Exercise instructions>
Below are some records. Pull every line that contains the word "CUAV".

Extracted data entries
- - - - -

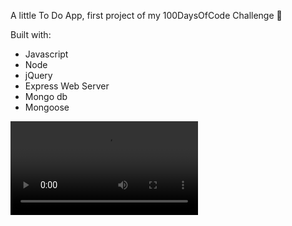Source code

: A little To Do App, first project of my 100DaysOfCode Challenge 📌

Built with:

* Javascript
* Node
* jQuery
* Express Web Server
* Mongo db
* Mongoose

![todoapp](./img/TodoApp.mov)
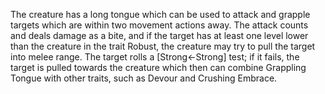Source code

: The creature has a long tongue which can be used to attack and grapple targets which are within two movement actions away. The attack counts and deals damage as a bite, and if the target has at least one level lower than the creature in the trait Robust, the creature may try to pull the target into melee range. The target rolls a [Strong←Strong] test; if it fails, the target is pulled towards the creature which then can combine Grappling Tongue with other traits, such as Devour and Crushing Embrace.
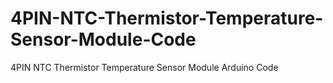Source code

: # 4PIN-NTC-Thermistor-Temperature-Sensor-Module-Code
4PIN NTC Thermistor Temperature Sensor Module Arduino Code 
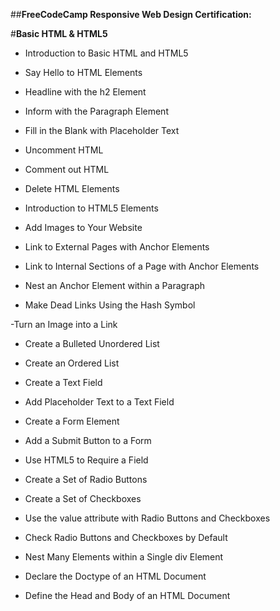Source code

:##**FreeCodeCamp Responsive Web Design Certification:**

#**Basic HTML & HTML5**

- Introduction to Basic HTML and HTML5


- Say Hello to HTML Elements


- Headline with the h2 Element


- Inform with the Paragraph Element


- Fill in the Blank with Placeholder Text


- Uncomment HTML


- Comment out HTML


- Delete HTML Elements


- Introduction to HTML5 Elements


- Add Images to Your Website


- Link to External Pages with Anchor Elements


- Link to Internal Sections of a Page with Anchor Elements


- Nest an Anchor Element within a Paragraph


- Make Dead Links Using the Hash Symbol


-Turn an Image into a Link


- Create a Bulleted Unordered List


- Create an Ordered List


- Create a Text Field


- Add Placeholder Text to a Text Field


- Create a Form Element


- Add a Submit Button to a Form


- Use HTML5 to Require a Field


- Create a Set of Radio Buttons


- Create a Set of Checkboxes


- Use the value attribute with Radio Buttons and Checkboxes


- Check Radio Buttons and Checkboxes by Default


- Nest Many Elements within a Single div Element


- Declare the Doctype of an HTML Document


- Define the Head and Body of an HTML Document
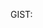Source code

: <!-- 
.. title: Calculate geographical coordinates for equidistant points at vertices of a triangular grid
.. slug: calculate-geographical-coordinates-for-equidistant-points-at-vertices-of-a-triangular-grid
.. date: 2017-05-28 09:33:46 UTC+10:00
.. tags: GIS GPS KML 
.. category: 
.. link: 
.. description: 
.. type: text
-->

GIST:
<script src="https://gist.github.com/aubreymoore/7f3688e88556e08a8069623ecf48b68f.js"></script>
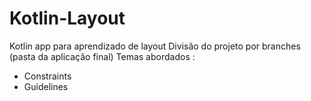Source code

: # Kotlin-Layout
Kotlin app para aprendizado de layout
Divisão do projeto por branches (pasta da aplicação final)
Temas abordados : 
- Constraints
- Guidelines

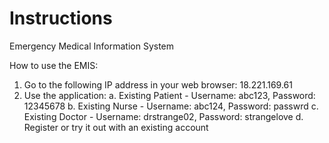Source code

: # Instructions
Emergency Medical Information System

How to use the EMIS:

1) Go to the following IP address in your web browser: 18.221.169.61
2) Use the application:
  a. Existing Patient - Username: abc123, Password: 12345678
  b. Existing Nurse - Username: abc124, Password: passwrd
  c. Existing Doctor - Username: drstrange02, Password: strangelove
  d. Register or try it out with an existing account

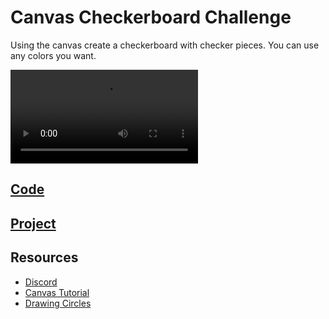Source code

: # Canvas Checkerboard Challenge

Using the canvas create a checkerboard with checker pieces.  You can use any colors you want.

<video controls>
    <source src="https://storage.googleapis.com/noah-education-videos/javascript/2-canvas-checkboard.mp4"
            type="video/mp4">
</video>

## [Code](https://codesandbox.io/s/checkboard-challenge-l9i1dt)

## [Project](https://l9i1dt.csb.app/)

## Resources

- [Discord](https://discord.gg/Jwv7xaPRMS)
- [Canvas Tutorial](https://www.javascripttutorial.net/web-apis/javascript-canvas/)
- [Drawing Circles](https://stackoverflow.com/a/20545418)
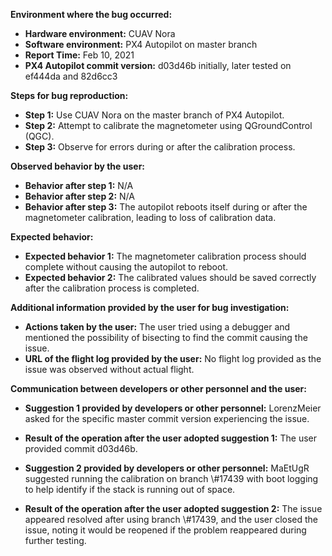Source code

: **Environment where the bug occurred:**

- **Hardware environment:** CUAV Nora
- **Software environment:** PX4 Autopilot on master branch
- **Report Time:** Feb 10, 2021
- **PX4 Autopilot commit version:** d03d46b initially, later tested on ef444da and 82d6cc3

**Steps for bug reproduction:**

- **Step 1:** Use CUAV Nora on the master branch of PX4 Autopilot.
- **Step 2:** Attempt to calibrate the magnetometer using QGroundControl (QGC).
- **Step 3:** Observe for errors during or after the calibration process.

**Observed behavior by the user:**

- **Behavior after step 1:** N/A
- **Behavior after step 2:** N/A
- **Behavior after step 3:** The autopilot reboots itself during or after the magnetometer calibration, leading to loss of calibration data.

**Expected behavior:**

- **Expected behavior 1:** The magnetometer calibration process should complete without causing the autopilot to reboot.
- **Expected behavior 2:** The calibrated values should be saved correctly after the calibration process is completed.

**Additional information provided by the user for bug investigation:**

- **Actions taken by the user:** The user tried using a debugger and mentioned the possibility of bisecting to find the commit causing the issue.
- **URL of the flight log provided by the user:** No flight log provided as the issue was observed without actual flight.

**Communication between developers or other personnel and the user:**

- **Suggestion 1 provided by developers or other personnel:** LorenzMeier asked for the specific master commit version experiencing the issue.
- **Result of the operation after the user adopted suggestion 1:** The user provided commit d03d46b.
  
- **Suggestion 2 provided by developers or other personnel:** MaEtUgR suggested running the calibration on branch \\\#17439 with boot logging to help identify if the stack is running out of space.
- **Result of the operation after the user adopted suggestion 2:** The issue appeared resolved after using branch \\\#17439, and the user closed the issue, noting it would be reopened if the problem reappeared during further testing.
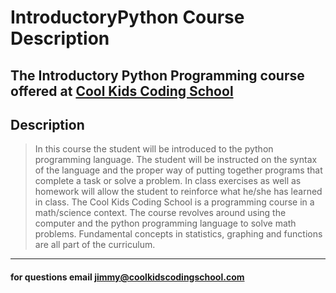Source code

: # IntroductoryPython Course Description
## The Introductory Python Programming course offered at [Cool Kids Coding School](http://www.coolkidscodingschool.com)

## Description
> In this course the student will be introduced to the python programming language.  The student will be instructed on the syntax of the language and the proper way of putting together programs that complete a task or solve a problem.  In class exercises as well as homework will allow the student to reinforce what he/she has learned in class.  The Cool Kids Coding School is a programming course in a math/science context.  The course revolves around using the computer and the python programming language to solve math problems.  Fundamental concepts in statistics, graphing and functions are all part of the curriculum.

---
#### for questions email jimmy@coolkidscodingschool.com
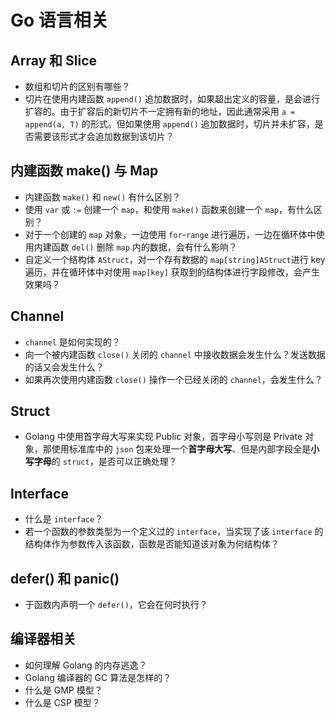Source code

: # Go 语言相关

## Array 和 Slice

- 数组和切片的区别有哪些？
- 切片在使用内建函数 `append()` 追加数据时，如果超出定义的容量，是会进行扩容的。由于扩容后的新切片不一定拥有新的地址，因此通常采用 `a = append(a, T)` 的形式。但如果使用 `append()` 追加数据时，切片并未扩容，是否需要该形式才会追加数据到该切片？

## 内建函数 make() 与 Map

- 内建函数 `make()` 和 `new()` 有什么区别？
- 使用 `var` 或 `:=` 创建一个 `map`，和使用 `make()` 函数来创建一个 `map`，有什么区别？
- 对于一个创建的 `map` 对象，一边使用 `for`-`range` 进行遍历，一边在循环体中使用内建函数 `del()` 删除 `map` 内的数据，会有什么影响？
- 自定义一个结构体 `AStruct`，对一个存有数据的 `map[string]AStruct`进行 key 遍历，并在循环体中对使用 `map[key]` 获取到的结构体进行字段修改，会产生效果吗？

## Channel

- `channel` 是如何实现的？
- 向一个被内建函数 `close()` 关闭的 `channel` 中接收数据会发生什么？发送数据的话又会发生什么？
- 如果再次使用内建函数 `close()` 操作一个已经关闭的 `channel`，会发生什么？

## Struct

- Golang 中使用首字母大写来实现 Public 对象，首字母小写则是 Private 对象，那使用标准库中的 `json` 包来处理一个**首字母大写**、但是内部字段全是**小写字母**的 `struct`，是否可以正确处理？

## Interface

- 什么是 `interface`？
- 若一个函数的参数类型为一个定义过的 `interface`，当实现了该 `interface` 的结构体作为参数传入该函数，函数是否能知道该对象为何结构体？

## defer() 和 panic()

- 于函数内声明一个 `defer()`，它会在何时执行？

## 编译器相关

- 如何理解 Golang 的内存逃逸？
- Golang 编译器的 GC 算法是怎样的？
- 什么是 GMP 模型？
- 什么是 CSP 模型？
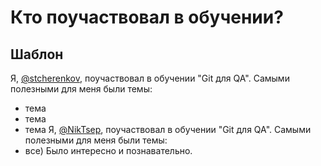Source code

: # Кто поучаствовал в обучении?

## Шаблон

Я, [@stcherenkov](https://github.com/stcherenkov), поучаствовал в обучении "Git для QA". 
Самыми полезными для меня были темы:
* тема
* тема
* тема
Я, [@NikTsep](https://github.com/NikTsep), поучаствовал в обучении "Git для QA". 
Самыми полезными для меня были темы:
* все) Было интересно и познавательно. 
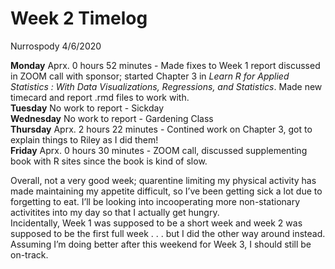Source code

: Week 2 Timelog
================
Nurrospody
4/6/2020

**Monday** Aprx. 0 hours 52 minutes - Made fixes to Week 1 report
discussed in ZOOM call with sponsor; started Chapter 3 in *Learn R for
Applied Statistics : With Data Visualizations, Regressions, and
Statistics*. Made new timecard and report .rmd files to work with.  
**Tuesday** No work to report - Sickday  
**Wednesday** No work to report - Gardening Class  
**Thursday** Aprx. 2 hours 22 minutes - Contined work on Chapter 3, got
to explain things to Riley as I did them\!  
**Friday** Aprx. 0 hours 30 minutes - ZOOM call, discussed supplementing
book with R sites since the book is kind of slow.

Overall, not a very good week; quarentine limiting my physical activity
has made maintaining my appetite difficult, so I’ve been getting sick a
lot due to forgetting to eat. I’ll be looking into incooperating more
non-stationary activitites into my day so that I actually get hungry.  
Incidentally, Week 1 was supposed to be a short week and week 2 was
supposed to be the first full week . . . but I did the other way around
instead. Assuming I’m doing better after this weekend for Week 3, I
should still be on-track.
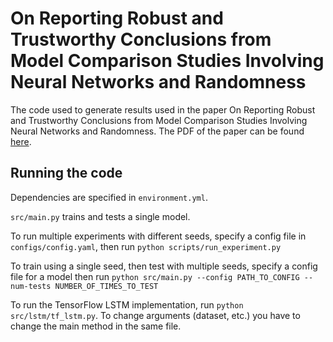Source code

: # On Reporting Robust and Trustworthy Conclusions from Model Comparison Studies Involving Neural Networks and Randomness
The code used to generate results used in the paper On Reporting Robust and Trustworthy Conclusions from Model Comparison Studies Involving Neural Networks and Randomness. The PDF of the paper can be found [here](On%20Reporting%20Robust%20and%20Trustworthy%20Conclusions%20from%20Model%20Comparison%20Studies%20Involving%20Neural%20Networks%20and%20Randomnes.pdf).


## Running the code
Dependencies are specified in `environment.yml`.

`src/main.py` trains and tests a single model.

To run multiple experiments with different seeds, specify a config file in `configs/config.yaml`, then run `python scripts/run_experiment.py`

To train using a single seed, then test with multiple seeds, specify a config file for a model then run `python src/main.py --config PATH_TO_CONFIG --num-tests NUMBER_OF_TIMES_TO_TEST`

To run the TensorFlow LSTM implementation, run `python src/lstm/tf_lstm.py`. To change arguments (dataset, etc.) you have to change the main method in the same file.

- - - - -

Task solution>
- **Hardware environment:** CUAV Nora
- **Step 1:** Use CUAV Nora on the master branch of PX4 Autopilot.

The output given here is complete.